= Veterinary pharmacist =

A veterinary pharmacist is a specially trained pharmacist who dispenses veterinary drugs and supplies or products and advice to owners of companion animals and livestock. In addition, they advise the regulatory bodies and are involved in the formulation of veterinary drugs. Veterinary pharmacy is a field of pharmacy practice, in which veterinary pharmacists may compound medications, fill prescriptions, and manage drug therapies for animals. Veterinary pharmacists are licensed pharmacists who specialize in the distribution of medications for animals.

==Synopsis and distinction==
===US profession===
In the United States, this differs slightly from the title of "veterinary pharmacy specialist," who might additionally work in consulting, research, and education for veterinary pharmacy. Regular pharmacists in a variety of settings come into play in the preparation and dispensing of animal medications as well. As veterinarians treat a wide variety of animals with a wide variety of products, pharmacists can help manage these treatments through their compounding and drug knowledge. Compounding is often necessary for animal patients, as they require different dosages and medication forms from humans. Through compounding, pharmacists can adjust a medication for an animal so it is more appealing in taste or appearance. While there is currently no required veterinary pharmacy curriculum in place by the Accreditation Council for Pharmacy Education, the American Veterinary Medical Association understands that some veterinary education might be beneficial to pharmacists as community pharmacies continue to supply animal medications.

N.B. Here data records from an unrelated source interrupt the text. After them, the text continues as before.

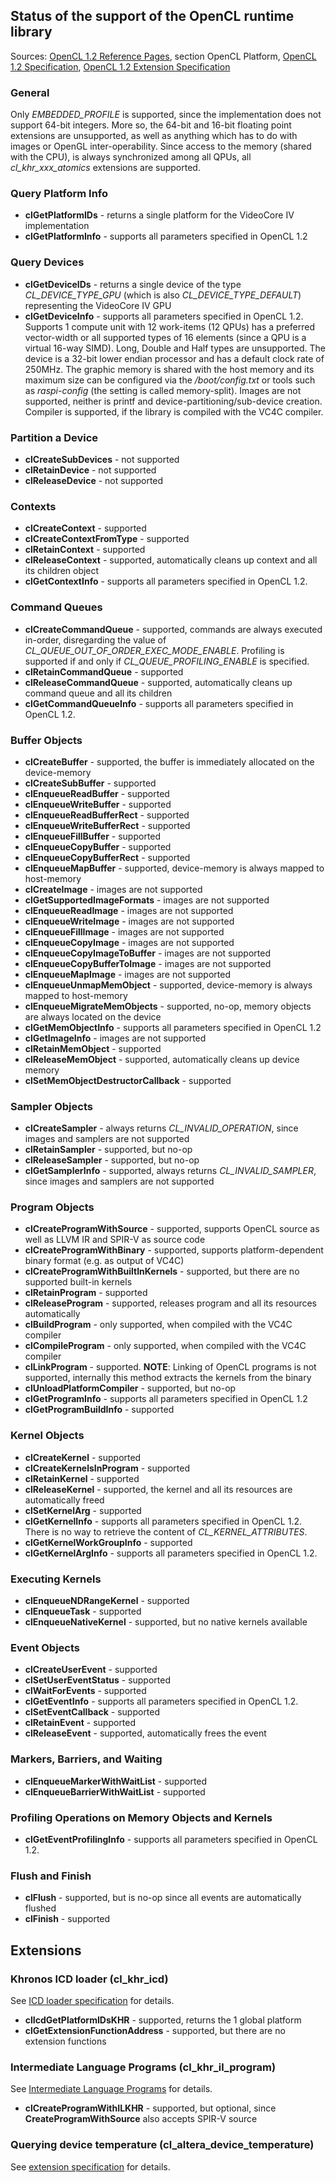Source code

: 
## Status of the support of the OpenCL runtime library

Sources: [OpenCL 1.2 Reference Pages](https://www.khronos.org/registry/cl/sdk/1.2/docs/man/xhtml/), section OpenCL Platform,
[OpenCL 1.2 Specification](https://www.khronos.org/registry/OpenCL/specs/opencl-1.2.pdf), 
[OpenCL 1.2 Extension Specification](https://www.khronos.org/registry/OpenCL/specs/opencl-1.2-extensions.pdf)

### General
Only *EMBEDDED_PROFILE* is supported, since the implementation does not support 64-bit integers. 
More so, the 64-bit and 16-bit floating point extensions are unsupported, as well as anything which has to do with images or OpenGL inter-operability. 
Since access to the memory (shared with the CPU), is always synchronized among all QPUs, all *cl_khr_xxx_atomics* extensions are supported.

### Query Platform Info
* **clGetPlatformIDs** - returns a single platform for the VideoCore IV implementation
* **clGetPlatformInfo** - supports all parameters specified in OpenCL 1.2

### Query Devices
* **clGetDeviceIDs** - returns a single device of the type *CL_DEVICE_TYPE_GPU* (which is also *CL_DEVICE_TYPE_DEFAULT*) representing the VideoCore IV GPU
* **clGetDeviceInfo** - supports all parameters specified in OpenCL 1.2. Supports 1 compute unit with 12 work-items (12 QPUs) has a preferred vector-width or all supported types of 16 elements (since a QPU is a virtual 16-way SIMD). Long, Double and Half types are unsupported. The device is a 32-bit lower endian processor and has a default clock rate of 250MHz. The graphic memory is shared with the host memory and its maximum size can be configured via the */boot/config.txt* or tools such as *raspi-config* (the setting is called memory-split). Images are not supported, neither is printf and device-partitioning/sub-device creation. Compiler is supported, if the library is compiled with the VC4C compiler.

### Partition a Device
* **clCreateSubDevices** - not supported
* **clRetainDevice** - not supported
* **clReleaseDevice** - not supported

### Contexts
* **clCreateContext** - supported
* **clCreateContextFromType** - supported
* **clRetainContext** - supported
* **clReleaseContext** - supported, automatically cleans up context and all its children object
* **clGetContextInfo** - supports all parameters specified in OpenCL 1.2.

### Command Queues
* **clCreateCommandQueue** - supported, commands are always executed in-order, disregarding the value of *CL_QUEUE_OUT_OF_ORDER_EXEC_MODE_ENABLE*. Profiling is supported if and only if *CL_QUEUE_PROFILING_ENABLE* is specified.
* **clRetainCommandQueue** - supported
* **clReleaseCommandQueue** - supported, automatically cleans up command queue and all its children
* **clGetCommandQueueInfo** - supports all parameters specified in OpenCL 1.2.

### Buffer Objects
* **clCreateBuffer** - supported, the buffer is immediately allocated on the device-memory
* **clCreateSubBuffer** - supported
* **clEnqueueReadBuffer** - supported
* **clEnqueueWriteBuffer** - supported
* **clEnqueueReadBufferRect** - supported
* **clEnqueueWriteBufferRect** - supported
* **clEnqueueFillBuffer** - supported
* **clEnqueueCopyBuffer** - supported
* **clEnqueueCopyBufferRect** - supported
* **clEnqueueMapBuffer** - supported, device-memory is always mapped to host-memory
* **clCreateImage** - images are not supported
* **clGetSupportedImageFormats** - images are not supported
* **clEnqueueReadImage** - images are not supported
* **clEnqueueWriteImage** - images are not supported
* **clEnqueueFillImage** - images are not supported
* **clEnqueueCopyImage** - images are not supported
* **clEnqueueCopyImageToBuffer** - images are not supported
* **clEnqueueCopyBufferToImage** - images are not supported
* **clEnqueueMapImage** - images are not supported
* **clEnqueueUnmapMemObject** - supported, device-memory is always mapped to host-memory
* **clEnqueueMigrateMemObjects** - supported, no-op, memory objects are always located on the device
* **clGetMemObjectInfo** - supports all parameters specified in OpenCL 1.2
* **clGetImageInfo** - images are not supported
* **clRetainMemObject** - supported
* **clReleaseMemObject** - supported, automatically cleans up device memory
* **clSetMemObjectDestructorCallback** - supported

### Sampler Objects
* **clCreateSampler** - always returns *CL_INVALID_OPERATION*, since images and samplers are not supported
* **clRetainSampler** - supported, but no-op
* **clReleaseSampler** - supported, but no-op
* **clGetSamplerInfo** - supported, always returns *CL_INVALID_SAMPLER*, since images and samplers are not supported

### Program Objects
* **clCreateProgramWithSource** - supported, supports OpenCL source as well as LLVM IR and SPIR-V as source code
* **clCreateProgramWithBinary** - supported, supports platform-dependent binary format (e.g. as output of VC4C)
* **clCreateProgramWithBuiltInKernels** - supported, but there are no supported built-in kernels
* **clRetainProgram** - supported
* **clReleaseProgram** - supported, releases program and all its resources automatically
* **clBuildProgram** - only supported, when compiled with the VC4C compiler
* **clCompileProgram** - only supported, when compiled with the VC4C compiler
* **clLinkProgram** - supported. **NOTE**: Linking of OpenCL programs is not supported, internally this method extracts the kernels from the binary
* **clUnloadPlatformCompiler** - supported, but no-op
* **clGetProgramInfo** - supports all parameters specified in OpenCL 1.2
* **clGetProgramBuildInfo** - supported

### Kernel Objects 
* **clCreateKernel** - supported
* **clCreateKernelsInProgram** - supported
* **clRetainKernel** - supported
* **clReleaseKernel** - supported, the kernel and all its resources are automatically freed
* **clSetKernelArg** - supported
* **clGetKernelInfo** - supports all parameters specified in OpenCL 1.2. There is no way to retrieve the content of *CL_KERNEL_ATTRIBUTES*.
* **clGetKernelWorkGroupInfo** - supported
* **clGetKernelArgInfo** - supports all parameters specified in OpenCL 1.2.

### Executing Kernels
* **clEnqueueNDRangeKernel** - supported
* **clEnqueueTask** - supported
* **clEnqueueNativeKernel** - supported, but no native kernels available

### Event Objects 
* **clCreateUserEvent** - supported
* **clSetUserEventStatus** - supported
* **clWaitForEvents** - supported
* **clGetEventInfo** - supports all parameters specified in OpenCL 1.2.
* **clSetEventCallback** - supported
* **clRetainEvent** - supported
* **clReleaseEvent** - supported, automatically frees the event

### Markers, Barriers, and Waiting 
* **clEnqueueMarkerWithWaitList** - supported
* **clEnqueueBarrierWithWaitList** - supported

### Profiling Operations on Memory Objects and Kernels 
* **clGetEventProfilingInfo** - supports all parameters specified in OpenCL 1.2.

### Flush and Finish 
* **clFlush** - supported, but is no-op since all events are automatically flushed
* **clFinish** - supported

## Extensions
### Khronos ICD loader (cl_khr_icd)
See [ICD loader specification](https://www.khronos.org/registry/OpenCL/extensions/khr/cl_khr_icd.txt) for details.

* **clIcdGetPlatformIDsKHR** - supported, returns the 1 global platform
* **clGetExtensionFunctionAddress** - supported, but there are no extension functions

### Intermediate Language Programs (cl_khr_il_program)
See [Intermediate Language Programs](https://www.khronos.org/registry/OpenCL/specs/opencl-1.2-extensions.pdf#page=153) for details.

* **clCreateProgramWithILKHR** - supported, but optional, since **CreateProgramWithSource** also accepts SPIR-V source

### Querying device temperature (cl_altera_device_temperature)
See [extension specification](https://www.khronos.org/registry/OpenCL/extensions/altera/cl_altera_device_temperature.txt) for details.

In addition to oversight by the FAO, and the OIE, which governs the Terrestrial Animal Health Code, the veterinary pharmacopeia is regulated by various governmental bodies, including
- USDA, the Animal and Plant Health Inspection Service and the Food and Drug Administration
- CFIA
- EMA and its Committee for Medicinal Products for Veterinary Use
- Veterinary Medicines Directorate

===UK profession===
In the United Kingdom Veterinary Pharmacy comprises four areas of practice:

- Public Health issues associated with human-animal contact, treatment and prevention of zoonotic disease and vector control
- Veterinary Medicinal Products involving the formulation and supply of veterinary medicinal products by dispensing or over the counter sale, Regulatory control.
- Animal Welfare involving the provision of advice, prescribing and supply of veterinary medicinal products where legal regulations allow and animal health planning,
- Business Administration including marketing veterinary services and financial control.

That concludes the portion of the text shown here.